Dataset items:
____

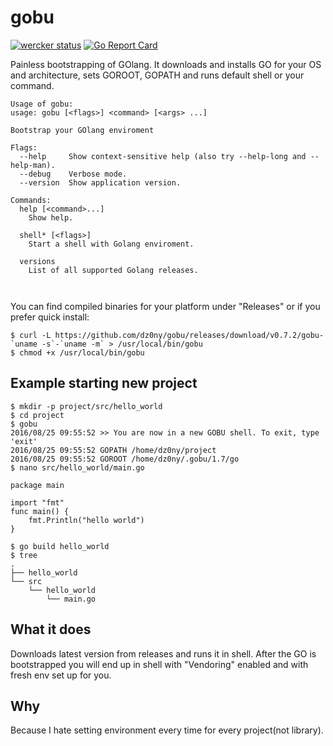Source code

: # gobu
[![wercker status](https://app.wercker.com/status/db2136ecdcb6c98f23d442af3d42e7d8/m "wercker status")](https://app.wercker.com/project/bykey/db2136ecdcb6c98f23d442af3d42e7d8)
[![Go Report Card](https://goreportcard.com/badge/github.com/dz0ny/gobu)](https://goreportcard.com/report/github.com/dz0ny/gobu)

Painless bootstrapping of GOlang. It downloads and installs GO for your OS
and architecture, sets GOROOT, GOPATH and runs default shell or your command.
```
Usage of gobu:
usage: gobu [<flags>] <command> [<args> ...]

Bootstrap your GOlang enviroment

Flags:
  --help     Show context-sensitive help (also try --help-long and --help-man).
  --debug    Verbose mode.
  --version  Show application version.

Commands:
  help [<command>...]
    Show help.

  shell* [<flags>]
    Start a shell with Golang enviroment.

  versions
    List of all supported Golang releases.



```

You can find compiled binaries for your platform under "Releases" or if you prefer quick install:

```
$ curl -L https://github.com/dz0ny/gobu/releases/download/v0.7.2/gobu-`uname -s`-`uname -m` > /usr/local/bin/gobu
$ chmod +x /usr/local/bin/gobu
```

## Example starting new project

```
$ mkdir -p project/src/hello_world
$ cd project
$ gobu
2016/08/25 09:55:52 >> You are now in a new GOBU shell. To exit, type 'exit'
2016/08/25 09:55:52 GOPATH /home/dz0ny/project
2016/08/25 09:55:52 GOROOT /home/dz0ny/.gobu/1.7/go
$ nano src/hello_world/main.go

package main

import "fmt"
func main() {
    fmt.Println("hello world")
}

$ go build hello_world
$ tree
.
├── hello_world
└── src
    └── hello_world
        └── main.go

```


## What it does
Downloads latest version from releases and runs it in shell. After the GO is
bootstrapped you will end up in shell with "Vendoring" enabled and with fresh
env set up for you.

## Why
Because I hate setting environment every time for every project(not library).
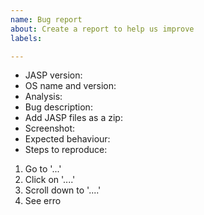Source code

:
 ```yaml
---
name: Bug report
about: Create a report to help us improve
labels: 

---
```


<!--- Include as many relevant details about the environment you experienced the bug in -->
<!--- If possible please attach your data and/or JASP file to the issue -->
<!--- Note that github requires you to zip the file  -->
* JASP version:
* OS name and version:
* Analysis:
* Bug description:
* Add JASP files as a zip:
* Screenshot: 
* Expected behaviour:
* Steps to reproduce: 
1. Go to '...'
2. Click on '....'
3. Scroll down to '....'
4. See erro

____

• What you need to do: State only the number of lines above that contain the word "GOPATH".

• Response to the task: 2